Segundo Bell Hooks, em Mulheres Negras: Moldando a Teoria Feminista, “ser oprimida significa ausência de opções”. Essa narrativa se torna evidente quando o racismo recreativo é “aceito” pelo oprimido, a exemplo, quando a empregada doméstica “aceita” ser chamada de Maria, quando seu nome não é Maria. A ausência de opções leva o povo preto à subserviência. Na sociabilidade brancocêntrica, há opções, sobretudo para a elite, ao passo que, as pretas são historicamente desumanizadas. Dessa forma, é fadado ao fracasso pensar um projeto de sociedade com vista à superação do patriarcado numa cosmovisão forjada na branquitude.

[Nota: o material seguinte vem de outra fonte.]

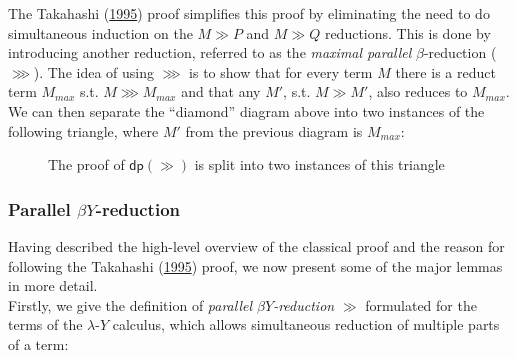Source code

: \documentclass[a4paper, 12pt, twoside]{style/ociamthesis}
\theoremstyle{plain}
\theoremstyle{definition}
\theoremstyle{remark}
\newcommand{\lamy}{\lambda\text{-}Y}
\newcommand{\dip}{\textsf{dp}}
\begin{document}
The Takahashi (\protect\hyperlink{ref-takahashi95}{1995}) proof
simplifies this proof by eliminating the need to do simultaneous
induction on the \(M \gg P\) and \(M \gg Q\) reductions. This is done by
introducing another reduction, referred to as the \emph{maximal
parallel} \(\beta\)-reduction (\(\ggg\)). The idea of using \(\ggg\) is
to show that for every term \(M\) there is a reduct term \(M_{max}\)
s.t. \(M \ggg M_{max}\) and that any \(M'\), s.t. \(M \gg M'\), also
reduces to \(M_{max}\). We can then separate the ``diamond'' diagram
above into two instances of the following triangle, where \(M'\) from
the previous diagram is \(M_{max}\):

\begin{figure}
\begin{center}
\end{center}
\caption{The proof of $\dip(\gg)$ is split into two instances of this triangle}
\label{figure:gggTriangle}
\end{figure}

\newpage

\subsubsection{\texorpdfstring{Parallel
\(\beta Y\)-reduction}{Parallel \textbackslash{}beta Y-reduction}}\label{parallel-beta-y-reduction}

Having described the high-level overview of the classical proof and the
reason for following the Takahashi
(\protect\hyperlink{ref-takahashi95}{1995}) proof, we now present some
of the major lemmas in more detail.\\
Firstly, we give the definition of \emph{parallel \(\beta Y\)-reduction}
\(\gg\) formulated for the terms of the \(\lamy\) calculus, which allows
simultaneous reduction of multiple parts of a term:
\end{document}
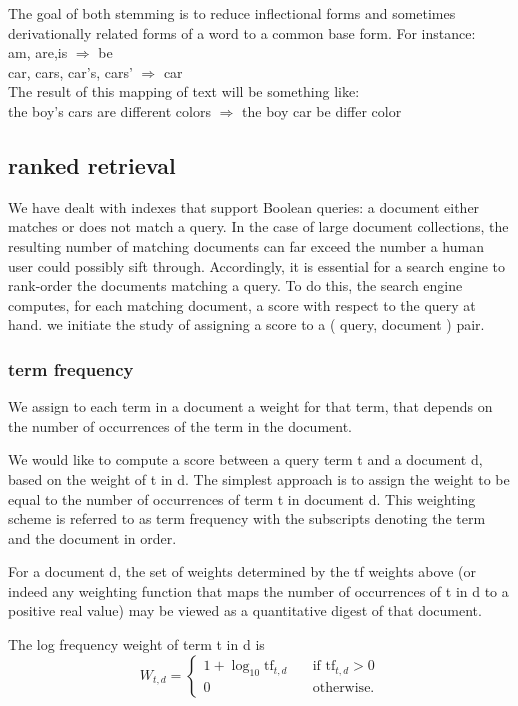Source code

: \begin{itemize}
    The goal of both stemming is to reduce inflectional forms and sometimes derivationally related forms of a word to a common base form.
    For instance:\\
    am, are,is $\Rightarrow$  be \\
    car, cars, car's, cars' $\Rightarrow$  car \\
    The result of this mapping of text will be something like:\\
    the boy's cars are different colors  $\Rightarrow$   the  boy  car  be  differ   color

\end{itemize} 

\subsection{ranked retrieval}

We have dealt with indexes that support Boolean queries: a document
either matches or does not match a query. In the case of large document
collections, the resulting number of matching documents can far exceed the
number a human user could possibly sift through. Accordingly, it is essential
for a search engine to rank-order the documents matching a query. 
To do this, the search engine computes, for each matching document, a score with
respect to the query at hand. 
we initiate the study of assigning a score to a ( query, document ) pair.

\subsubsection{term frequency}

We assign to each term in a document a weight for that term, that depends on the number of occurrences of the term in the document.

We would like to compute a score between a query term t and a document d, based on the weight of t in d. The simplest approach is to assign the weight to be equal to the number of occurrences of term t in document d.
This weighting scheme is referred to as term frequency with the subscripts denoting the term and the document in order.

For a document d, the set of weights determined by the tf weights above (or indeed any weighting function that maps the number of occurrences of t in d to a positive real value) may be viewed as a quantitative digest of that document.


The log frequency weight of term t in d is\\
\begin{equation}
    W_{t,d} =\begin{cases} 
   1+\log_{10}\text{tf}_{t,d} &\quad \text{if  }\text{tf}_{t,d} > 0  \\ 0  &\quad  \text{otherwise.} \end{cases}
\end{equation}
  
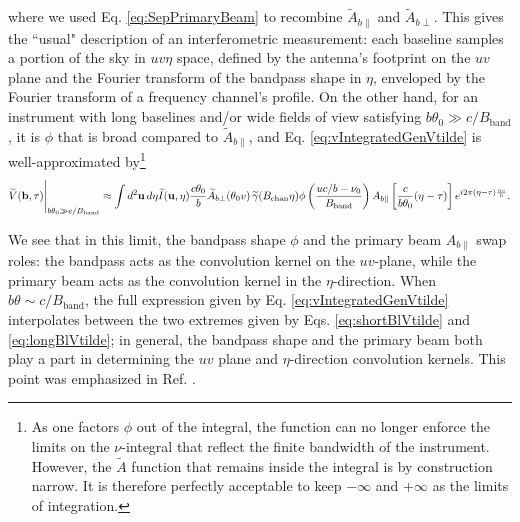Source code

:\documentclass[twocolumn,aps,prd,nofootinbib,showpacs]{revtex4-1}
\begin{document}
\begin{widetext}
\begin{equation}
\end{equation}
where we used  Eq. \eqref{eq:SepPrimaryBeam} to recombine $\widetilde{A}_{b\parallel}$ and $\widetilde{A}_{b\perp}$.  This gives the ``usual" description of an interferometric measurement: each baseline samples a portion of the sky in $uv\eta$ space, defined by the antenna's footprint on the $uv$ plane and the Fourier transform of the bandpass shape in $\eta$, enveloped by the Fourier transform of a frequency channel's profile.  On the other hand, for an instrument with long baselines and/or wide fields of view satisfying $b\theta_0 \gg c/B_\textrm{band} $, it is $\phi$ that is broad compared to $\widetilde{A}_{b\parallel}$, and  Eq. \eqref{eq:vIntegratedGenVtilde} is well-approximated by\footnote{As one factors $\phi$ out of the integral, the function can no longer enforce the limits on the $\nu$-integral that reflect the finite bandwidth of the instrument.  However, the $\widetilde{A}$ function that remains inside the integral is by construction narrow.  It is therefore perfectly acceptable to keep $-\infty$ and $+\infty$ as the limits of integration.}
\begin{equation}
\label{eq:longBlVtilde}
\widetilde{V} (\mathbf{b}, \tau) \Bigg{|}_{b\theta_0 \gg c/B_\textrm{band}} \approx \int d^2\mathbf{u} \, d\eta \widetilde{I} (\mathbf{u}, \eta) \frac{c \theta_0}{b} \widetilde{A}_{b\perp} (\theta_0 v) \,\widetilde{\gamma}(B_\textrm{chan} \eta)  \phi \left( \frac{uc/b - \nu_0}{B_\textrm{band}} \right) A_{b\parallel} \left[ \frac{c}{b \theta_0} ( \eta - \tau ) \right] e^{i 2\pi (\eta - \tau) \frac{uc}{b} }.
\end{equation}
\end{widetext}
We see that in this limit, the bandpass shape $\phi$ and the primary beam $A_{b\parallel}$ swap roles: the bandpass acts as the convolution kernel on the $uv$-plane, while the primary beam acts as the convolution kernel in the $\eta$-direction.  When $b\theta \sim c / B_\textrm{band}$, the full expression given by  Eq. \eqref{eq:vIntegratedGenVtilde} interpolates between the two extremes given by  Eqs. \eqref{eq:shortBlVtilde} and \eqref{eq:longBlVtilde}; in general, the bandpass shape and the primary beam both play a part in determining the $uv$ plane and $\eta$-direction convolution kernels.  This point was emphasized in Ref. \cite{Parsons2012b}.
\end{document}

“Numa sociedade racista, não basta não ser racista. É necessário ser antirracista”.

Angela Davis

 

*Professora da Educação Básica de Minas Gerais e membrx do Coletivo Diversidade, Gênero e Negritude SindUTE/MG- Governador Valadares.Graduada em Geografia (Licenciatura) pela Faculdade de Tecnologia e Ciências. Atuou como pesquisadora no Núcleo de Estudos Regionais e Agrários ( NERA), quando estudante do curso de Bachalereado  em Geografia da Universidade Federal da Bahia. Co- fundadora da atividade cultural  Ocupação Sapatão na cidade de Salvador/BA.

 

 

 

[1] Fala de Angela Davis na Conferência A LIBERDADE É UMA LUTA CONSTANTE, realizada em São Paulo, em 19/10/2019.